Experimental models and protocols
We used a transcystometric model (via cannulation of bladder dome) mimicking normal micturition of the bladder to evaluate the role of SP in bladder micturition reflex and bladder hyperactivity [12,21]. Briefly, the urinary bladder was exposed through a midline incision of the abdomen, and urine was emptied by application of light pressure. A
PE-50 T-tube was inserted through the apex of the bladder dome. The bladders were filled by continuous infusion of 0.9% saline (0.15 ml/min) at room temperature and were allowed to drain/micturate repeatedly via the urethra.
The change in bladder pelvic afferent nervous activity (PANA), bladder pelvic efferent nervous activity (PENA), ABP, and various parameters measured by cytometerogram can be determined before and after intra-arterial (i.a) or intrathecal (i.t) administration of various chemicals. All chemicals were injected through the i.a catheter in a volume of 1 ml/kg (0.20-0.25 ml) and were followed by 0.1 ml of heparinized saline. For
i,t administration, a catheter (Portex, Hythe, Kent, UK) was inserted through the
atlanto-occipital membrane for 8.5 cm, in such a way that the tip of the catheter was placed just above the lumbosacral enlargement, as described previously [21]. Chemicals were given i.t at a volume of 20 µl and were followed by 30 µl of saline.
In the first part of study, the animals were divided into 3 groups; the first group (group 1) was used to test the role of endogenous SP in bladder micturition reflex by administration of NK receptor antagonists and the second and third groups were used to test the effect of exogenous SP and SP+NK receptor antagonists on the bladder hyperactivity. SP was given at concentrations of 0.1 to 10 µg and 5µg for i.a and i.t administration, respectively. A plasma SP level from iliac vein was in a range from 35-1200 ng/ml 10 min following i.a injection. To verify the SP activity via NK1 receptor, we injected SP (group 2),
SP along with a NK1 receptor antagonist CP96,345 (group 3a) or a NK2 receptor antagonist
SR48968 (group 3b). The NK receptor antagonists were given at a dose of 250-500 µg/rat via i.a route and 5 µg-250 µg/rat via i.t route. The amounts used were less than those (up to 5,000 µg/kg via i.v route and up to 250 µg/kg via i.t route) in previous studies [22,30,31]. Cystometrogram for measurement of bladder response
The bladder catheter was connected via a T-tube to a pressure transducer (P23 1D, Gould-Statham), and the IVP was recorded continuously on a Gould polygraph (RS3400, Gould, Cleveland, OH). The following parameters of bladder responsiveness were also measured: the threshold volume (infused volume at the point preceding a micturition reflex), the number of active contractions (>15 mmHg), micturition volume (volume of expelled urine collected in a preweighted tube), residual volume (fluid amount remaining following a bladder contraction; infused volume calculated from infusion rate minus micturition volume), bladder capacity (residual volume plus micturition volume), intercontraction interval (the time lag between two micturition cycles), and basal pressures.
Recording of PANA and PENA
Multifiber PANA and PENA were measured simultaneously in eight rats.
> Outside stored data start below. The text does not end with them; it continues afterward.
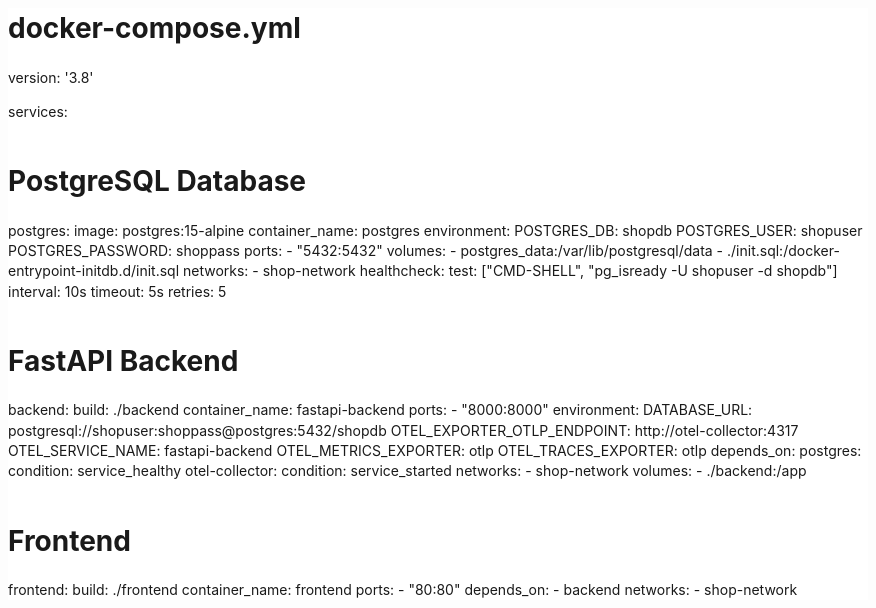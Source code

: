 docker-compose.yml
================

version: '3.8'

services:
  # PostgreSQL Database
  postgres:
    image: postgres:15-alpine
    container_name: postgres
    environment:
      POSTGRES_DB: shopdb
      POSTGRES_USER: shopuser
      POSTGRES_PASSWORD: shoppass
    ports:
      - "5432:5432"
    volumes:
      - postgres_data:/var/lib/postgresql/data
      - ./init.sql:/docker-entrypoint-initdb.d/init.sql
    networks:
      - shop-network
    healthcheck:
      test: ["CMD-SHELL", "pg_isready -U shopuser -d shopdb"]
      interval: 10s
      timeout: 5s
      retries: 5

  # FastAPI Backend
  backend:
    build: ./backend
    container_name: fastapi-backend
    ports:
      - "8000:8000"
    environment:
      DATABASE_URL: postgresql://shopuser:shoppass@postgres:5432/shopdb
      OTEL_EXPORTER_OTLP_ENDPOINT: http://otel-collector:4317
      OTEL_SERVICE_NAME: fastapi-backend
      OTEL_METRICS_EXPORTER: otlp
      OTEL_TRACES_EXPORTER: otlp
    depends_on:
      postgres:
        condition: service_healthy
      otel-collector:
        condition: service_started
    networks:
      - shop-network
    volumes:
      - ./backend:/app

  # Frontend
  frontend:
    build: ./frontend
    container_name: frontend
    ports:
      - "80:80"
    depends_on:
      - backend
    networks:
      - shop-network
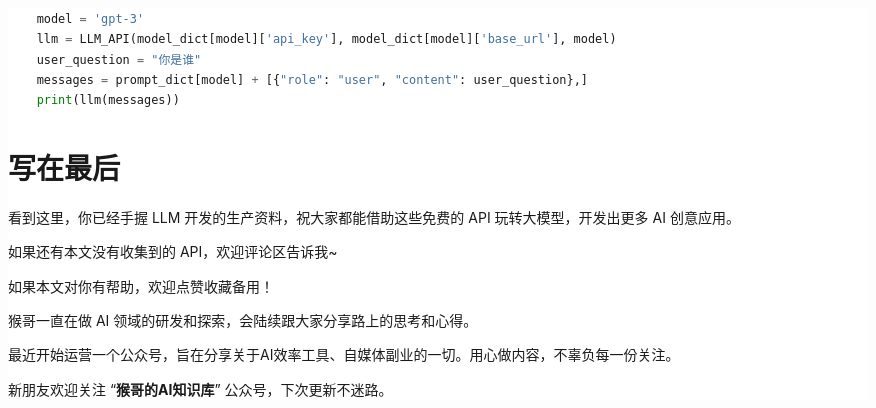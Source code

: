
 ```python
    model = 'gpt-3'
    llm = LLM_API(model_dict[model]['api_key'], model_dict[model]['base_url'], model)
    user_question = "你是谁"
    messages = prompt_dict[model] + [{"role": "user", "content": user_question},]
    print(llm(messages))
```

# 写在最后
看到这里，你已经手握 LLM 开发的生产资料，祝大家都能借助这些免费的 API 玩转大模型，开发出更多 AI 创意应用。

如果还有本文没有收集到的 API，欢迎评论区告诉我~

如果本文对你有帮助，欢迎点赞收藏备用！

猴哥一直在做 AI 领域的研发和探索，会陆续跟大家分享路上的思考和心得。

最近开始运营一个公众号，旨在分享关于AI效率工具、自媒体副业的一切。用心做内容，不辜负每一份关注。

新朋友欢迎关注 “**猴哥的AI知识库**” 公众号，下次更新不迷路。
The two left pelvic nerve branches attached to the urinary bladder surface were isolated and were simultaneously recorded by placement of the intact nerve fibers in parallel with two pairs of thin, bipolar stainless steel electrodes [12]. The electrical signals were amplified 20,000-fold, filtered (high-frequency cutoff at 3,000 Hz and low-frequency cutoff at 30 Hz) with an AC preamplifier (Grass model P511, Valley View, OH), continuously recorded on magnetic tape, and displayed on a Gould oscilloscope (1604). The amplified signals (spikes) were transformed by a window discriminator 121 (World Precision Instruments, Sarasota, FL) and analyzed with an impulse counter (Gould integrator amplifier, 13-4615-70), which was set to count the total number of spikes per sec [12,13]. The background activity, which
could be caused by the nerve contact with electrodes, nerve damage during handling, and the equipment itself, was excluded from the window discriminator by adjustment of the threshold voltage [13].
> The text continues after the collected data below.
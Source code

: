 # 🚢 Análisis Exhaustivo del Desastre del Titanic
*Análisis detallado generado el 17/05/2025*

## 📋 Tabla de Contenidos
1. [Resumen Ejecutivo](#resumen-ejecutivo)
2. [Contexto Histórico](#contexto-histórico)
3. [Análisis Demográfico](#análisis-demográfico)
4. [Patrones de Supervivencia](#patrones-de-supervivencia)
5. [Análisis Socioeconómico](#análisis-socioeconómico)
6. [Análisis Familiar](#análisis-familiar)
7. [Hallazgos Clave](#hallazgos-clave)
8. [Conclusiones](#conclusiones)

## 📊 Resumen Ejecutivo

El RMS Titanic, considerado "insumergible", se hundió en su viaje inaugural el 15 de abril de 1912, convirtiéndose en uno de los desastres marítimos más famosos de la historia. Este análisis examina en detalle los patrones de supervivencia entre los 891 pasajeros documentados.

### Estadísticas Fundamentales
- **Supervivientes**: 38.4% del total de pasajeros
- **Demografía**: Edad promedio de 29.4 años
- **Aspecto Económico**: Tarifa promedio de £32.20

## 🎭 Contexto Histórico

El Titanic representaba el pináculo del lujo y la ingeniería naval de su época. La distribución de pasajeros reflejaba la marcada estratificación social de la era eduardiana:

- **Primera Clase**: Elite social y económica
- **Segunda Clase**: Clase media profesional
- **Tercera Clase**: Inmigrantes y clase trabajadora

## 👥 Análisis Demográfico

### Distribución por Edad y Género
Nerve fiber with PANA was confirmed by its ability to show increased activity in response to small increments of IVP by saline infusion via T-tube. Nerve fiber with PENA had minimal activity until a threshold volume/pressure in the bladder was reached which produced a bursting discharge causing a micturition contraction (Fig. 1) [12,13,32].
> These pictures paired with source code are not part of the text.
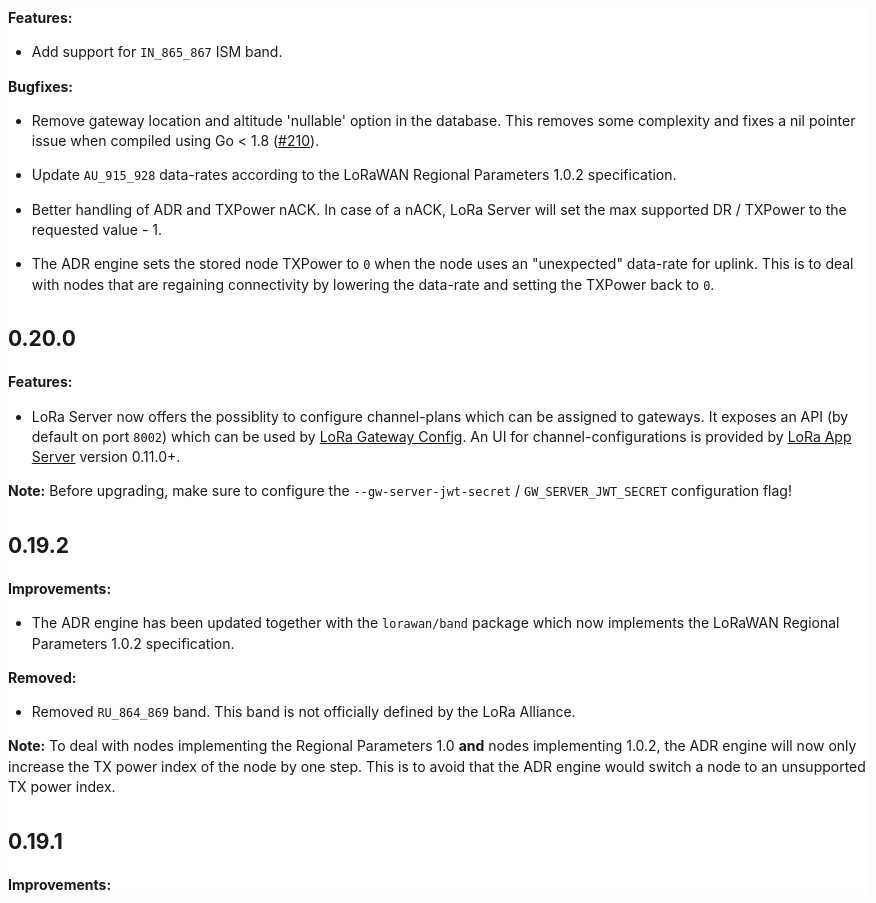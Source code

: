 **Features:**

* Add support for `IN_865_867` ISM band.

**Bugfixes:**

* Remove gateway location and altitude 'nullable' option in the database.
  This removes some complexity and fixes a nil pointer issue when compiled
  using Go < 1.8 ([#210](https://github.com/brocaar/chirpstack-network-server/issues/210)).

* Update `AU_915_928` data-rates according to the LoRaWAN Regional Parameters
  1.0.2 specification.

* Better handling of ADR and TXPower nACK. In case of a nACK, LoRa Server will
  set the max supported DR / TXPower to the requested value - 1.

* The ADR engine sets the stored node TXPower to `0` when the node uses an
  "unexpected" data-rate for uplink. This is to deal with nodes that are
  regaining connectivity by lowering the data-rate and setting the TXPower
  back to `0`.

## 0.20.0

**Features:**

* LoRa Server now offers the possiblity to configure channel-plans which can
  be assigned to gateways. It exposes an API (by default on port `8002`) which
  can be used by [LoRa Gateway Config](https://docs.loraserver.io/lora-gateway-config/).
  An UI for channel-configurations is provided by [LoRa App Server](https://www.chirpstack.io/application-server/)
  version 0.11.0+.

**Note:** Before upgrading, make sure to configure the `--gw-server-jwt-secret`
/ `GW_SERVER_JWT_SECRET` configuration flag!

## 0.19.2

**Improvements:**

* The ADR engine has been updated together with the `lorawan/band` package
  which now implements the LoRaWAN Regional Parameters 1.0.2 specification.

**Removed:**

* Removed `RU_864_869` band. This band is not officially defined by the
  LoRa Alliance.

**Note:** To deal with nodes implementing the Regional Parameters 1.0 **and**
nodes implementing 1.0.2, the ADR engine will now only increase the TX power
index of the node by one step. This is to avoid that the ADR engine would
switch a node to an unsupported TX power index.

## 0.19.1

**Improvements:**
Electric stimulation of pelvic nerve
The next study was intended to determine whether nerve activity causing bladder hyperactivity was accompanied with release and/or elevation of SP in bladder. Electric current of square wave pulses with pulse duration of 0.05 ms was applied from a stimulator (Grass S88, Quincy, MA) through a stimulus isolation unit (Grass SIU5B) and a constant current unit (Grass CCU1A).
Six rats were first given the solution of atropine (1 mg/ml/kg) i.a to provide an effective inhibition of muscarinic (parasympathetic) effect. One branch of pelvic nerve was dissected from left major pelvic ganglion to urinary bladder and was identified by a bladder contraction elicited by electrical stimulation [12]. Electric stimulation of urinary bladder with different frequency (1 to 10 Hz) was performed for 5 min and bladder response including IVP and number of active contractions was recorded. Blood samples withdrawn from the bladder outflow (iliac vein) were obtained for SP level determination before and during each period of stimulation.
Measurement of SP
The measurement of plasma levels of SP in iliac vein was performed as described previously [33]. The study was intended to determine whether pelvic nerve activity results in elevation and release of SP in bladder. Briefly, supernatant from plasma samples was diluted with the same volume of buffer A (RIK-BA-1, Peninsula Laboratory). Then each sample was passed slowly through a C18 Sep-Pak column (RIK-SEPCOL-1, Peninsula Laboratory). The column was washed with 9 ml of buffer A and eluted with 3 ml of buffer B (RIK-BB-1, Peninsula Laboratory). The eluted samples were dried by vacuum centrifugation and stored at −70°C for later analysis. A SP enzyme immunoassay kit (Cayman Chemical, Ann Arbor, MI) was used for detecting the SP level. Each sample was dissolved in 1% hydrochloride, diluted to a suitable concentration with enzyme immunoassay buffer, and assayed in duplicate. The SP, which was linked to acetylcholine esterase as a tracer, and rabbit SP antiserum were added to the sample and incubated in the assay plate at 4°C for 18 h. Then the wells were rinsed five times with washing buffer. Ellman's reagent was added for development of the plates in each well. After development, these plates were read at 410 nm, and SP levels were calculated.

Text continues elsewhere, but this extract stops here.